## Description of the task
Tally the lines below containing the word "Pros" and give that total alone.

(Saved entries)
================================

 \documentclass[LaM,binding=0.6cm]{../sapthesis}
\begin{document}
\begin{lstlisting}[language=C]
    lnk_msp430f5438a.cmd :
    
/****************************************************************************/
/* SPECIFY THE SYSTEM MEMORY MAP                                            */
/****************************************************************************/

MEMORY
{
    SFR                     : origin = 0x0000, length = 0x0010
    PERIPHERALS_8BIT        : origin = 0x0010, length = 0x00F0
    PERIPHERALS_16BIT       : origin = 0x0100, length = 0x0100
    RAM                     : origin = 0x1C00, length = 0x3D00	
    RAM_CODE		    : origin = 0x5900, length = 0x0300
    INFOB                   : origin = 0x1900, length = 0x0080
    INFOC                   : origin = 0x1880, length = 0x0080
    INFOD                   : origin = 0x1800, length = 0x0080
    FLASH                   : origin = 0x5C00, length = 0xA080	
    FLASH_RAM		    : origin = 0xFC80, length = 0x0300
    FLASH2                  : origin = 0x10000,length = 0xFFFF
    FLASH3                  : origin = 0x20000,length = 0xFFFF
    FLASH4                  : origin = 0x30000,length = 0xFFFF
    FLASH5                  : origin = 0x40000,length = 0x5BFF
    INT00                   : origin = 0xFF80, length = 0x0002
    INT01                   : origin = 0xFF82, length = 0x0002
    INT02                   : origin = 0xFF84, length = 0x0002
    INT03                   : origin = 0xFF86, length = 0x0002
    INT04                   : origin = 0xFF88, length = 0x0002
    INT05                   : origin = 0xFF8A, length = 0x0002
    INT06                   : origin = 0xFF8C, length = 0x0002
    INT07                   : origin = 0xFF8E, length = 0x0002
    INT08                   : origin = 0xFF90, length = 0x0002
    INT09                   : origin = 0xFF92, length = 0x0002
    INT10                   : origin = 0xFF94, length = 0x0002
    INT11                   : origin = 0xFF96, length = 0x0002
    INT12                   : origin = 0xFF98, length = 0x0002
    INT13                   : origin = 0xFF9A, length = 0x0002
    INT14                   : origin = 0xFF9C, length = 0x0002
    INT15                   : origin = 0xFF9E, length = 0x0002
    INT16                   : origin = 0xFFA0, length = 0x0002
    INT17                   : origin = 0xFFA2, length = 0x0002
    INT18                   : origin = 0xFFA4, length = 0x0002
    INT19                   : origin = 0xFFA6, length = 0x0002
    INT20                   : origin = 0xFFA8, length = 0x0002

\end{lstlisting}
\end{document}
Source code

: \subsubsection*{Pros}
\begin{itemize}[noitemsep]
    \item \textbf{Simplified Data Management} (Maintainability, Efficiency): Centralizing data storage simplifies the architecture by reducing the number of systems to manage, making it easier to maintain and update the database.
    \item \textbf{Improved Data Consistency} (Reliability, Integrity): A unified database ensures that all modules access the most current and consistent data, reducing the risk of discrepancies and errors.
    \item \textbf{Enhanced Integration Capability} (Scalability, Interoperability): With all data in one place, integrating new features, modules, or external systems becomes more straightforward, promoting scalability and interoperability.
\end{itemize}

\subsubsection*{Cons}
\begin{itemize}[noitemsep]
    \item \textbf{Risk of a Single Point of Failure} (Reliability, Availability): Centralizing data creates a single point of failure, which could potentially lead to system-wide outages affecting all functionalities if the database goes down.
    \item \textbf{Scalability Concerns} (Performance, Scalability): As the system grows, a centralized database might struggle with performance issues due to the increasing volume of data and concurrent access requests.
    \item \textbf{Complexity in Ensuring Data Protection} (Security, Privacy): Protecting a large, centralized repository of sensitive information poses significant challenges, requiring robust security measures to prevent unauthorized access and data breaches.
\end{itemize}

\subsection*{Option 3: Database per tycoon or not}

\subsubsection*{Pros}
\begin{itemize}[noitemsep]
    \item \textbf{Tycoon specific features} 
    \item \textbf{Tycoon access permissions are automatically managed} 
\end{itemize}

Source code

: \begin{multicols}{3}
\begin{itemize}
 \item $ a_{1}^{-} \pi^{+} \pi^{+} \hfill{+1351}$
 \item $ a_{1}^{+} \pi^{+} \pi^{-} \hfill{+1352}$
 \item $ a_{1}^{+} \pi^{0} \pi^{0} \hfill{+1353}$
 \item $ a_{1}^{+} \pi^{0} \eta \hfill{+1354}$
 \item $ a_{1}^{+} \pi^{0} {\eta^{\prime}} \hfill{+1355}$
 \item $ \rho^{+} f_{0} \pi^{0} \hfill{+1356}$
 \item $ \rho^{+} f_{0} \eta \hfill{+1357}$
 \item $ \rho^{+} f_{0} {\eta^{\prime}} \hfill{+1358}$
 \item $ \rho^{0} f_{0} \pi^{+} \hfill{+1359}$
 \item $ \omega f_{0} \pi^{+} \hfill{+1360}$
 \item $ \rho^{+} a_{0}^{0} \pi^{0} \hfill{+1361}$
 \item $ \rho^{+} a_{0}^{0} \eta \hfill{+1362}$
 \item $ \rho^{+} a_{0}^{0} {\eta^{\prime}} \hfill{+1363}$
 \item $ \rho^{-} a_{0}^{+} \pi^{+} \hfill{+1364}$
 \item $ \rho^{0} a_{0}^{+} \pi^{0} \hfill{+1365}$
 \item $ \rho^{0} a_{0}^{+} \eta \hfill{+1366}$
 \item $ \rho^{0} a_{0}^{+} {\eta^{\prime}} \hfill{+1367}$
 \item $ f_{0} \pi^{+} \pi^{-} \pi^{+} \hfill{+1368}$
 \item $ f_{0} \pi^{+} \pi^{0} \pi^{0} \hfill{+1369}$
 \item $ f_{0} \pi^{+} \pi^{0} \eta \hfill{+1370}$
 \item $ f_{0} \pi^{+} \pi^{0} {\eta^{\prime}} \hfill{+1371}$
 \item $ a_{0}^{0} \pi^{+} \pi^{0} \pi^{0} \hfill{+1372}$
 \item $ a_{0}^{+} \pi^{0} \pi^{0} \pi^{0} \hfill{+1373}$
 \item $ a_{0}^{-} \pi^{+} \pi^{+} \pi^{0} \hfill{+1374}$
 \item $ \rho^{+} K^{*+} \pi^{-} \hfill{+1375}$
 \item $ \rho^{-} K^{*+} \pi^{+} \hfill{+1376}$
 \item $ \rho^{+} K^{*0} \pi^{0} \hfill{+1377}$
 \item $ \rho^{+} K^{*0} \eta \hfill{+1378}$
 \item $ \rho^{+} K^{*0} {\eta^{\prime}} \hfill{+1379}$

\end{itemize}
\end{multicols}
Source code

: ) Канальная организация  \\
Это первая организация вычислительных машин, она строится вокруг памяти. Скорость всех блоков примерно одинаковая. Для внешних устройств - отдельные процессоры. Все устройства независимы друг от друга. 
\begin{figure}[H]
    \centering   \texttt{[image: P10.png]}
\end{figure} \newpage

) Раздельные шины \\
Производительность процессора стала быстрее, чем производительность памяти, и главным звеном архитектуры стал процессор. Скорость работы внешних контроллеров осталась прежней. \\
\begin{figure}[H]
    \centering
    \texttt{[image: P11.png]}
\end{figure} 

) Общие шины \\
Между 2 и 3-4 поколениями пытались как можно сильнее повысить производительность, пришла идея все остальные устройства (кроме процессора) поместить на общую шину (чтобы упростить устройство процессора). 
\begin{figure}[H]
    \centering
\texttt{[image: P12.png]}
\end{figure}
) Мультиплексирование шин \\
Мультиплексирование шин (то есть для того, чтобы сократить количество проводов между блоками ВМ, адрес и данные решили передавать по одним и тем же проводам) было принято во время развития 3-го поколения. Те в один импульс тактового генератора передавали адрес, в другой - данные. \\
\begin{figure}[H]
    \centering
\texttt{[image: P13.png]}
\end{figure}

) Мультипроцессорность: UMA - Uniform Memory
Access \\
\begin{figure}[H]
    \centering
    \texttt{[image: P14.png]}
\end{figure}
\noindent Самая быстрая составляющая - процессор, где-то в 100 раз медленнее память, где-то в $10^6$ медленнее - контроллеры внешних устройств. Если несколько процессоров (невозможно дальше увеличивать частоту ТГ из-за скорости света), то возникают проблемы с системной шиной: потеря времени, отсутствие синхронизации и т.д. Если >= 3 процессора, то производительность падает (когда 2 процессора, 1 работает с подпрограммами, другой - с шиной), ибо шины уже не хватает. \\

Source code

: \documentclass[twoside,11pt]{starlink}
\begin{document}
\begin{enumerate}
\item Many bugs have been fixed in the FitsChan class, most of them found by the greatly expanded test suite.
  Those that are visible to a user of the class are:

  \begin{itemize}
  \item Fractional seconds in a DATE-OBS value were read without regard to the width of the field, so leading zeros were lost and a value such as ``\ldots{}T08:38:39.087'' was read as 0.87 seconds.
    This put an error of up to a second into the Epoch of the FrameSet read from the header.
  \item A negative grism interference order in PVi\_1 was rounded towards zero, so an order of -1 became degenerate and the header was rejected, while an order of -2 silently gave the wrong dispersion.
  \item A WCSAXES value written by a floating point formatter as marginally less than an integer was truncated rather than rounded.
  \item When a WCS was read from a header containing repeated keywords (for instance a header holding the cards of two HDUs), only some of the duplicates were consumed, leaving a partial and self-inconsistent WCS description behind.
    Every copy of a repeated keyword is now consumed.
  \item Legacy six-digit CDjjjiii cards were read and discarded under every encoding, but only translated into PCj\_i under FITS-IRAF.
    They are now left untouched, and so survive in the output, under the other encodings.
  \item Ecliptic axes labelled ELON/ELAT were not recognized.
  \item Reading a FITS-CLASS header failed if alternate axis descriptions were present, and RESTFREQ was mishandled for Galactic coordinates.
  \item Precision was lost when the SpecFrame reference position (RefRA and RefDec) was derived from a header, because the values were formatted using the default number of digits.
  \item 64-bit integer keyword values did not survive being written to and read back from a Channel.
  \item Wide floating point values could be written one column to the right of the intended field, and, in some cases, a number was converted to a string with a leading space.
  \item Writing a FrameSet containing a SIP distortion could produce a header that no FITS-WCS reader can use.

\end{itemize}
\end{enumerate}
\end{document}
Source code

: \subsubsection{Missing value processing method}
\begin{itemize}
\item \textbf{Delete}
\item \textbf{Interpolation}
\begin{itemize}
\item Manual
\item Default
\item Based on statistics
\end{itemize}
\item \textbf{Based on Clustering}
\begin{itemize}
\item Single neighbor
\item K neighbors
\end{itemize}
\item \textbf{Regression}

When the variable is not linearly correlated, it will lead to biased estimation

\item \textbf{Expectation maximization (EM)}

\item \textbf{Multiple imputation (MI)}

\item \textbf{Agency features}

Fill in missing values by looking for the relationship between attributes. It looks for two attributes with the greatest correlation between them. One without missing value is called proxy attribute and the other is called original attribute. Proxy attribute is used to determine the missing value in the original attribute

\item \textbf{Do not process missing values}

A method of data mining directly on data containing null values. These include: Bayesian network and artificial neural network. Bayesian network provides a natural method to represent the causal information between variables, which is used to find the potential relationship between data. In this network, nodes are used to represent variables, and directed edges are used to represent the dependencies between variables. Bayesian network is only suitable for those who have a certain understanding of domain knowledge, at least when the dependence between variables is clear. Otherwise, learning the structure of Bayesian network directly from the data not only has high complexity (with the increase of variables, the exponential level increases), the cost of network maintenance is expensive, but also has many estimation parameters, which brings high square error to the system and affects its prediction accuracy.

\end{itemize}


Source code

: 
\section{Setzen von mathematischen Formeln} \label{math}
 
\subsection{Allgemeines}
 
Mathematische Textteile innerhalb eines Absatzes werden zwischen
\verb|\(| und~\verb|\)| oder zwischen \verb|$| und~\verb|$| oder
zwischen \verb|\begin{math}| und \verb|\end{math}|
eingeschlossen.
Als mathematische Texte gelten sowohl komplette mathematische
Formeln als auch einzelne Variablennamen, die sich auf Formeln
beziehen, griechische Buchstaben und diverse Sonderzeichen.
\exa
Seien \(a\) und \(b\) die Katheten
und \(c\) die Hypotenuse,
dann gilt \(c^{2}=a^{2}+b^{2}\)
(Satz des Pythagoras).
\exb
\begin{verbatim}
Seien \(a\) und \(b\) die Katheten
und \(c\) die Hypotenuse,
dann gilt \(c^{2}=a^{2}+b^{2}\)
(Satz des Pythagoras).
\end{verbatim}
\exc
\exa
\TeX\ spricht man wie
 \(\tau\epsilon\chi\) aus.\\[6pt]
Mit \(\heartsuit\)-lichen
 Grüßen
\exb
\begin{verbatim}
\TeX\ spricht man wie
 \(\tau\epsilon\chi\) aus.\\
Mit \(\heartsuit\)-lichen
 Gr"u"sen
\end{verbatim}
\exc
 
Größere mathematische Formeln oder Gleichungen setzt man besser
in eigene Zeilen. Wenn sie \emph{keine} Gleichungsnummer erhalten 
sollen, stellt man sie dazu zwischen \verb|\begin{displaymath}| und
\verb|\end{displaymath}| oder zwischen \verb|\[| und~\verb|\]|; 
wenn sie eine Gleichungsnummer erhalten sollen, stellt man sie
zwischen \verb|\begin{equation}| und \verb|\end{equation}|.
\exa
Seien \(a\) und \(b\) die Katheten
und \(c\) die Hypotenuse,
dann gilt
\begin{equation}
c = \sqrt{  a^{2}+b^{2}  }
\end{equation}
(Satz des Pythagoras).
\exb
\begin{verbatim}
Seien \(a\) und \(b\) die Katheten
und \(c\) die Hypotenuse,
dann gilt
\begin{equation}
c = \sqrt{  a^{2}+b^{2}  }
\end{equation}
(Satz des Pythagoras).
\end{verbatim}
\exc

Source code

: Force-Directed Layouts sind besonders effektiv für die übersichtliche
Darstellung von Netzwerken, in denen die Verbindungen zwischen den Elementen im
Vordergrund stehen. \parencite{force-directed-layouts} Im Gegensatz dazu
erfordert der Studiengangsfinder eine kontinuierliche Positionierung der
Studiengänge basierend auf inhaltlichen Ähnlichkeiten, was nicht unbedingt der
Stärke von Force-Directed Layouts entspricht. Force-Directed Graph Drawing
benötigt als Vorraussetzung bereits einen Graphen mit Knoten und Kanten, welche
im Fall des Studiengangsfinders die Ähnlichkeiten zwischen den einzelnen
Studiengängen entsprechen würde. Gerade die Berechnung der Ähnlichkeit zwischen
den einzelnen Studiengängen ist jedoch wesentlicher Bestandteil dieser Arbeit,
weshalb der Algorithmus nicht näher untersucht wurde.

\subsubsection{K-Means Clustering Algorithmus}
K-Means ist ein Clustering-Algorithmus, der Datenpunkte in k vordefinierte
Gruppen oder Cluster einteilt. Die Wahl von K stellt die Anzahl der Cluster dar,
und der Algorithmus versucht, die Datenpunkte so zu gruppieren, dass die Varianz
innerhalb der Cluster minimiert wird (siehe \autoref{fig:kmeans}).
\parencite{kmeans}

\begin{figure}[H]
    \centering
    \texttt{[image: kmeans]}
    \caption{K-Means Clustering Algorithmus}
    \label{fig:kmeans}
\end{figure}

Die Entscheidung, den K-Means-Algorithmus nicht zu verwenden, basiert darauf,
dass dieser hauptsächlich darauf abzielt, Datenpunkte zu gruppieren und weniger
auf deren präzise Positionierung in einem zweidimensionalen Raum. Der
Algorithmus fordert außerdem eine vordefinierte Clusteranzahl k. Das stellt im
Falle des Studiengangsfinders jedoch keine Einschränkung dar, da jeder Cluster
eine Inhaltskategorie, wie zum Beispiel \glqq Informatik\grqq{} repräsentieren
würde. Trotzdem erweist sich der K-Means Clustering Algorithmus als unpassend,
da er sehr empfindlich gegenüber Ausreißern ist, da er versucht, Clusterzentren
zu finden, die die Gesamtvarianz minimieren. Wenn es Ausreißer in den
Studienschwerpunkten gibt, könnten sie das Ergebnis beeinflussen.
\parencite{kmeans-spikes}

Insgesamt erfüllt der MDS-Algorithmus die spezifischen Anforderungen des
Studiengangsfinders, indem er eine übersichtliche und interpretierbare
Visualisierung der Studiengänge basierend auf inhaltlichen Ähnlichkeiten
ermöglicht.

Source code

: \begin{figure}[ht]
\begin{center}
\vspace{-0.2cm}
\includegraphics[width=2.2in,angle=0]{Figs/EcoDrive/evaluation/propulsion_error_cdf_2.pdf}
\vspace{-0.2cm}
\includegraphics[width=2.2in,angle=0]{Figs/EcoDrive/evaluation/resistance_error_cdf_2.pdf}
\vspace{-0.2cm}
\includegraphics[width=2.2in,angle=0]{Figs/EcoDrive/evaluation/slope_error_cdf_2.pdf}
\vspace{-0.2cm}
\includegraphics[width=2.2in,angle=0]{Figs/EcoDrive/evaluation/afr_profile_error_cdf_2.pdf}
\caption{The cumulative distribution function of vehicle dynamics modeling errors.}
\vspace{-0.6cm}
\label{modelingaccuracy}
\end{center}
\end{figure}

================================

## Answer to the problem
2